Radyo Sputnik’te yayınlanan Meliha Okur’la Anlat Bana programında KDV artışının turizm sektörüne etkileri ele alındı.
Turizmci Emre Gezgin, yaptığı değerlendirmelerde, şu ifadeleri kullandı:
“KDV artışındaki zorlukları tüketicinin hissedeceği ortada. Üretici ile tüketici aksına baktığımız zaman birtakım oteller Türk lirası vererek başladı satış indekslerine. Ancak sonra euroya geçtiler. Euroya geçip de sonrasında fiyatlarını yüzde 40 artıranlar için bu KDV artışı çok daha zorlu bir sürecin başlangıcı olarak karşımıza çıkıyor. Doğrudan tüketiciye yönelik ve sezon ortasında olduğu için çok önemli çünkü turizmciler projeksiyonunu bir veya iki sene öncesinden öngörülerle hazırlar. Yarı yolda bu tarzdaki rakam değişikliklerinin tüketiciye yansıtılması, zor absorbe edilen ve gelirlerin düşmesini sağlayan bir şeyle karşı karşıya bırakıyor bizi.”
‘Turizmde hizmet kalitesi sorununu çözmeliyiz’
KDV’deki artışın konaklama sektöründe ciddi bir ağırlığı beraberinde getireceğini kaydeden Gezgin, hizmet kalitesinde yaşanabilecek düşüşe de şu sözlerle dikkat çekti:
“Seyahat acenteleri için evden çalışma gibi farklı girişimlerin bakanlık tarafından önünün açılması gerektiğinin üzerinde duruyoruz. Konaklama sektöründe KDV oranlarının artışı ve birtakım bileşenlerin tedarik içerisindeki satın almalarındaki giderlerin öngörülemeyen artışları, konaklama sektöründe ciddi bir ağırlık verecek. Beyaz yakalılar çok daha fazla iş yüküne sahip olacaklar ama emeklerinin karşılığın olan gelir aynı oranda yükselmeyecek. Mavi yakalıların, ki biliyorsunuz korona döneminde mavi yakalılarda ciddi istihdam konusu vardı, personel bulmada ciddi zorluk çekildi, bu konuda hizmet kalitesi noktasında ortaya çıkaracağı sorunları çözmek gerekiyor.”
‘KDV artışı otel sahipleri ile seyahat acentelerini karşı karşıya getirir’
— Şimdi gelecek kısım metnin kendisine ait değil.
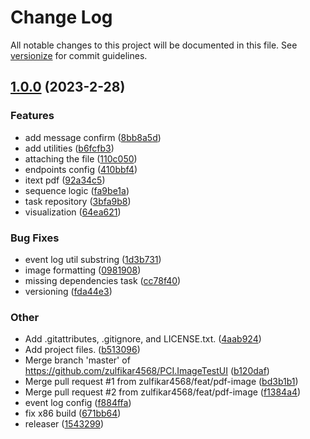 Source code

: # Change Log

All notable changes to this project will be documented in this file. See [versionize](https://github.com/versionize/versionize) for commit guidelines.

<a name="1.0.0"></a>
## [1.0.0](https://www.github.com/zulfikar4568/PCI.ImageTestUI/releases/tag/v1.0.0) (2023-2-28)

### Features

* add message confirm ([8bb8a5d](https://www.github.com/zulfikar4568/PCI.ImageTestUI/commit/8bb8a5dd915bad6f8605de8153322073f1980ccc))
* add utilities ([b6fcfb3](https://www.github.com/zulfikar4568/PCI.ImageTestUI/commit/b6fcfb39865a61d617a49519946cb432c8045bc6))
* attaching the file ([110c050](https://www.github.com/zulfikar4568/PCI.ImageTestUI/commit/110c05019f4167c6e10f3279fe06ba5f082048c0))
* endpoints config ([410bbf4](https://www.github.com/zulfikar4568/PCI.ImageTestUI/commit/410bbf4e11fd8e4fb19840c6e2e761f378c11532))
* itext pdf ([92a34c5](https://www.github.com/zulfikar4568/PCI.ImageTestUI/commit/92a34c5d4d933ee6bd8e2372b4711ffd2f811dca))
* sequence logic ([fa9be1a](https://www.github.com/zulfikar4568/PCI.ImageTestUI/commit/fa9be1a31dd7eb067e094393e388e6197751e45d))
* task repository ([3bfa9b8](https://www.github.com/zulfikar4568/PCI.ImageTestUI/commit/3bfa9b82b4e59e29362f29a16995115293ed95a5))
* visualization ([64ea621](https://www.github.com/zulfikar4568/PCI.ImageTestUI/commit/64ea6219301deefd5e9a6f8146c1573296185748))

### Bug Fixes

* event log util substring ([1d3b731](https://www.github.com/zulfikar4568/PCI.ImageTestUI/commit/1d3b73177728a91965fdacae1cbe17f9e0d8d022))
* image formatting ([0981908](https://www.github.com/zulfikar4568/PCI.ImageTestUI/commit/0981908c1e2abe8e2969840a71a1801a856bd69d))
* missing dependencies task ([cc78f40](https://www.github.com/zulfikar4568/PCI.ImageTestUI/commit/cc78f40bde96d4943c9c882ff79889782da35cd5))
* versioning ([fda44e3](https://www.github.com/zulfikar4568/PCI.ImageTestUI/commit/fda44e3c2e069cd6bffa743409c2b1536a8300d0))

### Other

* Add .gitattributes, .gitignore, and LICENSE.txt. ([4aab924](https://www.github.com/zulfikar4568/PCI.ImageTestUI/commit/4aab924503e460f13f6f8cc691cfec1645e8a524))
* Add project files. ([b513096](https://www.github.com/zulfikar4568/PCI.ImageTestUI/commit/b51309635676a21c1a3ba51a5244fd55263d2937))
* Merge branch 'master' of https://github.com/zulfikar4568/PCI.ImageTestUI ([b120daf](https://www.github.com/zulfikar4568/PCI.ImageTestUI/commit/b120daf139e965ee734f2e5464f65aee0f1a0e79))
* Merge pull request #1 from zulfikar4568/feat/pdf-image ([bd3b1b1](https://www.github.com/zulfikar4568/PCI.ImageTestUI/commit/bd3b1b10657135a2789c0cc49c555620f7454e98))
* Merge pull request #2 from zulfikar4568/feat/pdf-image ([f1384a4](https://www.github.com/zulfikar4568/PCI.ImageTestUI/commit/f1384a4efc614a44eb6f056576ee340fb685c9d6))
* event log config ([f884ffa](https://www.github.com/zulfikar4568/PCI.ImageTestUI/commit/f884ffa92bb02f3a7c5bb3cdbda933ed103d45c9))
* fix x86 build ([671bb64](https://www.github.com/zulfikar4568/PCI.ImageTestUI/commit/671bb64ce939d0de92837ac963094c52d1f02613))
* releaser ([1543299](https://www.github.com/zulfikar4568/PCI.ImageTestUI/commit/15432992df30107861f2fd268c91ed90945f48c3))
Meliha Okur’un, “KDV’deki artış otel sahipleri ile acenteleri karşı karşıya getirir mi?” sorusuna “Evet” yanıtını veren Gezgin, sözlerini şöyle tamamladı:
“KDV’deki artış otel sahipleri ile acenteleri karşı karşıya getirir. Turizm nedir? Sizin hizmet ortaya konulmadan önce vadettiklerinizdir. Bir sene öncesinden siz turiste şu fiyatta şu koşullarda ağırlayacağız diyorsunuz. Bir hizmetler bütünü ortaya koyuyorsunuz. İki sene öncesinden verilen tekliflerle KDV’deki yüzde 2’lik artışı absorbe etme şansınız pek yok. Çünkü sadece konaklama ve seyahat acentesi hizmetlerine gelmedi bu KDV artışı. Tedarik zincirlerinin tamamına geldi. Koronada biz kriz değil metamorfoz yaşandı. Şimdi de turizmciler gelir ve gider dengesinde bir metamorfoz yaşıyor. Bunu çok iyi görmek ve çıkış yollarını ortak akılla çözmek gerekiyor. Global düşünüp hep beraber aksiyon almamız gerekiyor. Öbür türlü bunun altından kalkmamız çok mümkün değil. Ayrıca otelcileri en çok endişelendiren konulardan biri de konaklama birimlerinin restorasyonudur. Bu konuda devlet özel krediler sunabilir. O kadar yapılacak şey var ki irili ufaklı. Bütün bunları bir araya getirdiğinizde psikolojik destek olursunuz. İşte psikolojik destek olmak irili ufaklı bu konularda sizi düşünüyoruz ve çözüm yolları sunuyoruz demektir. Almanya’da korona döneminde seyahat acentelerini aynı hıza ulaşmaları için devlet internetten satış platformlarına ciddi destekler sundu. En önemlisini ise sona sakladım. Turizmde etiği dünya turizm örgütü normlarına göre ortaya koymamız gerekiyor. Etik sadece maneviyata ahlaka değil, turizm sektörü bileşenlerinin para kazanmalarının önemli bir unsur olduğunu tekrar söylüyorum.”